_WORK REQUEST_:
Within the entries below, count the lines that hold the string "will" and give only that number.
———
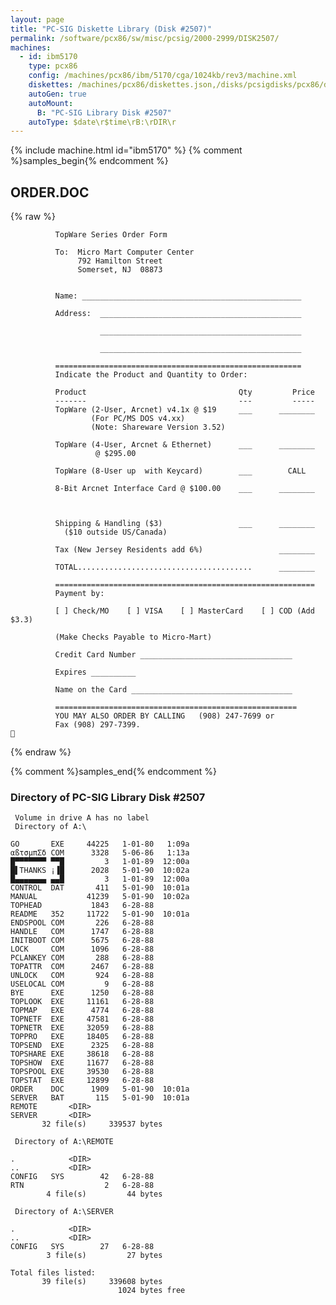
 ```yaml
---
layout: page
title: "PC-SIG Diskette Library (Disk #2507)"
permalink: /software/pcx86/sw/misc/pcsig/2000-2999/DISK2507/
machines:
  - id: ibm5170
    type: pcx86
    config: /machines/pcx86/ibm/5170/cga/1024kb/rev3/machine.xml
    diskettes: /machines/pcx86/diskettes.json,/disks/pcsigdisks/pcx86/diskettes.json
    autoGen: true
    autoMount:
      B: "PC-SIG Library Disk #2507"
    autoType: $date\r$time\rB:\rDIR\r
---
```


{% include machine.html id="ibm5170" %}
{% comment %}samples_begin{% endcomment %}

## ORDER.DOC

{% raw %}
```
          TopWare Series Order Form

          To:  Micro Mart Computer Center
               792 Hamilton Street
               Somerset, NJ  08873


          Name: _________________________________________________

          Address:  _____________________________________________

                    _____________________________________________

                    _____________________________________________

          =======================================================
          Indicate the Product and Quantity to Order:

          Product                                  Qty         Price
          -------                                  ---         -----
          TopWare (2-User, Arcnet) v4.1x @ $19     ___      ________
                  (For PC/MS DOS v4.xx)
                  (Note: Shareware Version 3.52)

          TopWare (4-User, Arcnet & Ethernet)      ___      ________
                   @ $295.00

          TopWare (8-User up  with Keycard)        ___        CALL

          8-Bit Arcnet Interface Card @ $100.00    ___      ________



          Shipping & Handling ($3)                 ___      ________
            ($10 outside US/Canada)

          Tax (New Jersey Residents add 6%)                 ________

          TOTAL.......................................      ________

          ==========================================================
          Payment by:

          [ ] Check/MO    [ ] VISA    [ ] MasterCard    [ ] COD (Add $3.3)

          (Make Checks Payable to Micro-Mart)

          Credit Card Number __________________________________

          Expires __________

          Name on the Card ____________________________________

          ======================================================
          YOU MAY ALSO ORDER BY CALLING   (908) 247-7699 or
          Fax (908) 297-7399.

```
{% endraw %}

{% comment %}samples_end{% endcomment %}

### Directory of PC-SIG Library Disk #2507

     Volume in drive A has no label
     Directory of A:\

    GO       EXE     44225   1-01-80   1:09a
    αßτσµπΣδ COM      3328   5-06-86   1:13a
    █▀▀▀▀▀▀▀ ▀▀█         3   1-01-89  12:00a
    █▌THANKS ¡▐█      2028   5-01-90  10:02a
    █▄▄▄▄▄▄▄ ▄▄█         3   1-01-89  12:00a
    CONTROL  DAT       411   5-01-90  10:01a
    MANUAL           41239   5-01-90  10:02a
    TOPHEAD           1843   6-28-88
    README   352     11722   5-01-90  10:01a
    ENDSPOOL COM       226   6-28-88
    HANDLE   COM      1747   6-28-88
    INITBOOT COM      5675   6-28-88
    LOCK     COM      1096   6-28-88
    PCLANKEY COM       288   6-28-88
    TOPATTR  COM      2467   6-28-88
    UNLOCK   COM       924   6-28-88
    USELOCAL COM         9   6-28-88
    BYE      EXE      1250   6-28-88
    TOPLOOK  EXE     11161   6-28-88
    TOPMAP   EXE      4774   6-28-88
    TOPNETF  EXE     47581   6-28-88
    TOPNETR  EXE     32059   6-28-88
    TOPPRO   EXE     18405   6-28-88
    TOPSEND  EXE      2325   6-28-88
    TOPSHARE EXE     38618   6-28-88
    TOPSHOW  EXE     11677   6-28-88
    TOPSPOOL EXE     39530   6-28-88
    TOPSTAT  EXE     12899   6-28-88
    ORDER    DOC      1909   5-01-90  10:01a
    SERVER   BAT       115   5-01-90  10:01a
    REMOTE       <DIR>    
    SERVER       <DIR>    
           32 file(s)     339537 bytes

     Directory of A:\REMOTE

    .            <DIR>    
    ..           <DIR>    
    CONFIG   SYS        42   6-28-88
    RTN                  2   6-28-88
            4 file(s)         44 bytes

     Directory of A:\SERVER

    .            <DIR>    
    ..           <DIR>    
    CONFIG   SYS        27   6-28-88
            3 file(s)         27 bytes

    Total files listed:
           39 file(s)     339608 bytes
                            1024 bytes free
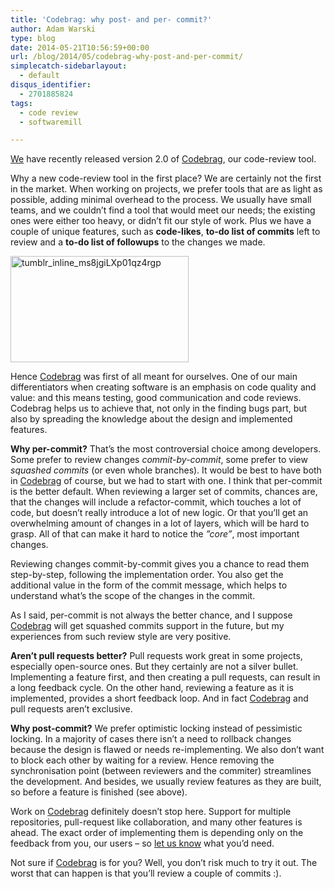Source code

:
 ```yaml
---
title: 'Codebrag: why post- and per- commit?'
author: Adam Warski
type: blog
date: 2014-05-21T10:56:59+00:00
url: /blog/2014/05/codebrag-why-post-and-per-commit/
simplecatch-sidebarlayout:
  - default
disqus_identifier:
  - 2701885824
tags:
  - code review
  - softwaremill

---
```

[We][1] have recently released version 2.0 of [Codebrag][2], our code-review tool.

Why a new code-review tool in the first place? We are certainly not the first in the market. When working on projects, we prefer tools that are as light as possible, adding minimal overhead to the process. We usually have small teams, and we couldn’t find a tool that would meet our needs; the existing ones were either too heavy, or didn’t fit our style of work. Plus we have a couple of unique features, such as **code-likes**, **to-do list of commits** left to review and a **to-do list of followups** to the changes we made.

<a href="http://www.warski.org/blog/2014/05/codebrag-why-post-and-per-commit/tumblr_inline_ms8jgilxp01qz4rgp/" rel="attachment wp-att-1142"><img loading="lazy" decoding="async" src="http://www.warski.org/blog/wp-content/uploads/2013/10/tumblr_inline_ms8jgiLXp01qz4rgp.jpg" alt="tumblr_inline_ms8jgiLXp01qz4rgp" width="285" height="170" class="aligncenter size-full wp-image-1142" srcset="https://www.warski.org/blog/wp-content/uploads/2013/10/tumblr_inline_ms8jgiLXp01qz4rgp.jpg 285w, https://www.warski.org/blog/wp-content/uploads/2013/10/tumblr_inline_ms8jgiLXp01qz4rgp-210x125.jpg 210w" sizes="(max-width: 285px) 100vw, 285px" /></a>

Hence [Codebrag][2] was first of all meant for ourselves. One of our main differentiators when creating software is an emphasis on code quality and value: and this means testing, good communication and code reviews. Codebrag helps us to achieve that, not only in the finding bugs part, but also by spreading the knowledge about the design and implemented features.

**Why per-commit?** That’s the most controversial choice among developers. Some prefer to review changes _commit-by-commit_, some prefer to view _squashed commits_ (or even whole branches). It would be best to have both in [Codebrag][2] of course, but we had to start with one. I think that per-commit is the better default. When reviewing a larger set of commits, chances are, that the changes will include a refactor-commit, which touches a lot of code, but doesn’t really introduce a lot of new logic. Or that you’ll get an overwhelming amount of changes in a lot of layers, which will be hard to grasp. All of that can make it hard to notice the _”core”_, most important changes.

Reviewing changes commit-by-commit gives you a chance to read them step-by-step, following the implementation order. You also get the additional value in the form of the commit message, which helps to understand what’s the scope of the changes in the commit.

As I said, per-commit is not always the better chance, and I suppose [Codebrag][2] will get squashed commits support in the future, but my experiences from such review style are very positive.

**Aren’t pull requests better?** Pull requests work great in some projects, especially open-source ones. But they certainly are not a silver bullet. Implementing a feature first, and then creating a pull requests, can result in a long feedback cycle. On the other hand, reviewing a feature as it is implemented, provides a short feedback loop. And in fact [Codebrag][2] and pull requests aren’t exclusive.

**Why post-commit?** We prefer optimistic locking instead of pessimistic locking. In a majority of cases there isn’t a need to rollback changes because the design is flawed or needs re-implementing. We also don’t want to block each other by waiting for a review. Hence removing the synchronisation point (between reviewers and the commiter) streamlines the development. And besides, we usually review features as they are built, so before a feature is finished (see above).

Work on [Codebrag][2] definitely doesn’t stop here. Support for multiple repositories, pull-request like collaboration, and many other features is ahead. The exact order of implementing them is depending only on the feedback from you, our users &#8211; so [let us know][3] what you’d need.

Not sure if [Codebrag][2] is for you? Well, you don’t risk much to try it out. The worst that can happen is that you’ll review a couple of commits :).

 [1]: http://softwaremill.com/
 [2]: http://www.codebrag.com/
 [3]: mailto:ask@codebrag.com
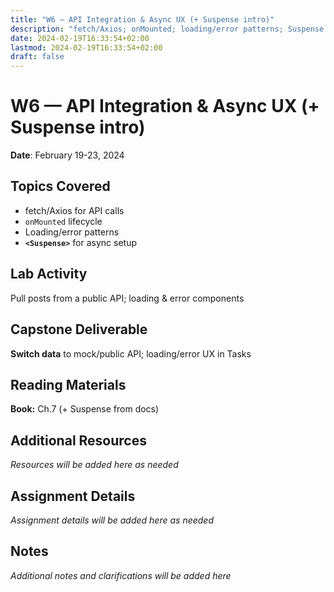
 ```yaml
---
title: "W6 — API Integration & Async UX (+ Suspense intro)"
description: "fetch/Axios; onMounted; loading/error patterns; Suspense for async setup"
date: 2024-02-19T16:33:54+02:00
lastmod: 2024-02-19T16:33:54+02:00
draft: false
---
```


# W6 — API Integration & Async UX (+ Suspense intro)

**Date**: February 19-23, 2024

## Topics Covered
- fetch/Axios for API calls
- `onMounted` lifecycle
- Loading/error patterns
- **`<Suspense>`** for async setup

## Lab Activity
Pull posts from a public API; loading & error components

## Capstone Deliverable
**Switch data** to mock/public API; loading/error UX in Tasks

## Reading Materials
**Book:** Ch.7 (+ Suspense from docs)

## Additional Resources
*Resources will be added here as needed*

## Assignment Details
*Assignment details will be added here as needed*

## Notes
*Additional notes and clarifications will be added here*
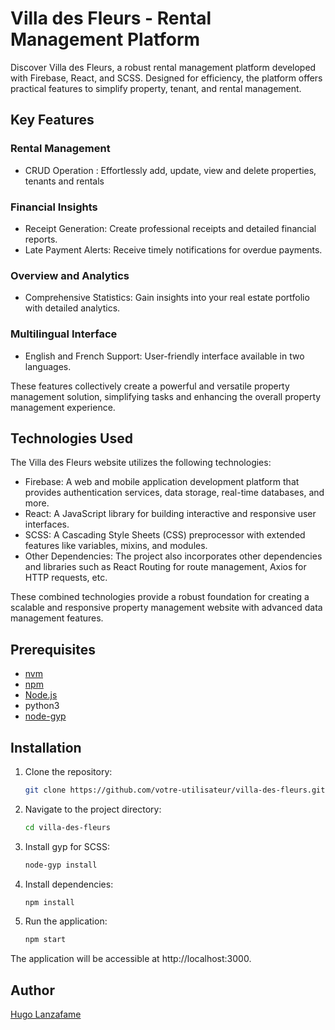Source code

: # Villa des Fleurs - Rental Management Platform

Discover Villa des Fleurs, a robust rental management platform developed with Firebase, React, and SCSS. Designed for efficiency, the platform offers practical features to simplify property, tenant, and rental management.

## Key Features

### Rental Management
* CRUD Operation : Effortlessly add, update, view and delete properties, tenants and rentals

### Financial Insights
* Receipt Generation: Create professional receipts and detailed financial reports.
* Late Payment Alerts: Receive timely notifications for overdue payments.

### Overview and Analytics
* Comprehensive Statistics: Gain insights into your real estate portfolio with detailed analytics.

### Multilingual Interface
* English and French Support: User-friendly interface available in two languages.

These features collectively create a powerful and versatile property management solution, simplifying tasks and enhancing the overall property management experience.

## Technologies Used

The Villa des Fleurs website utilizes the following technologies:

* Firebase: A web and mobile application development platform that provides authentication services, data storage, real-time databases, and more.
* React: A JavaScript library for building interactive and responsive user interfaces.
* SCSS: A Cascading Style Sheets (CSS) preprocessor with extended features like variables, mixins, and modules.
* Other Dependencies: The project also incorporates other dependencies and libraries such as React Routing for route management, Axios for HTTP requests, etc.

These combined technologies provide a robust foundation for creating a scalable and responsive property management website with advanced data management features.

## Prerequisites

- [nvm](https://github.com/nvm-sh/nvm)
- [npm](https://github.com/npm/cli)
- [Node.js](https://github.com/nodejs)
- python3
- [node-gyp](https://github.com/nodejs/node-gyp)

## Installation

1. Clone the repository:
   ```bash
   git clone https://github.com/votre-utilisateur/villa-des-fleurs.git
   ```
2. Navigate to the project directory:
   ```bash
   cd villa-des-fleurs
   ```
3. Install gyp for SCSS:
   ```bash
   node-gyp install
   ```
4. Install dependencies:
   ```bash
   npm install
   ```
5. Run the application:
   ```bash
   npm start
   ```

The application will be accessible at http://localhost:3000.

## Author

[Hugo Lanzafame](https://github.com/hugolanzafameynov)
———
_TASK RESULT_:
6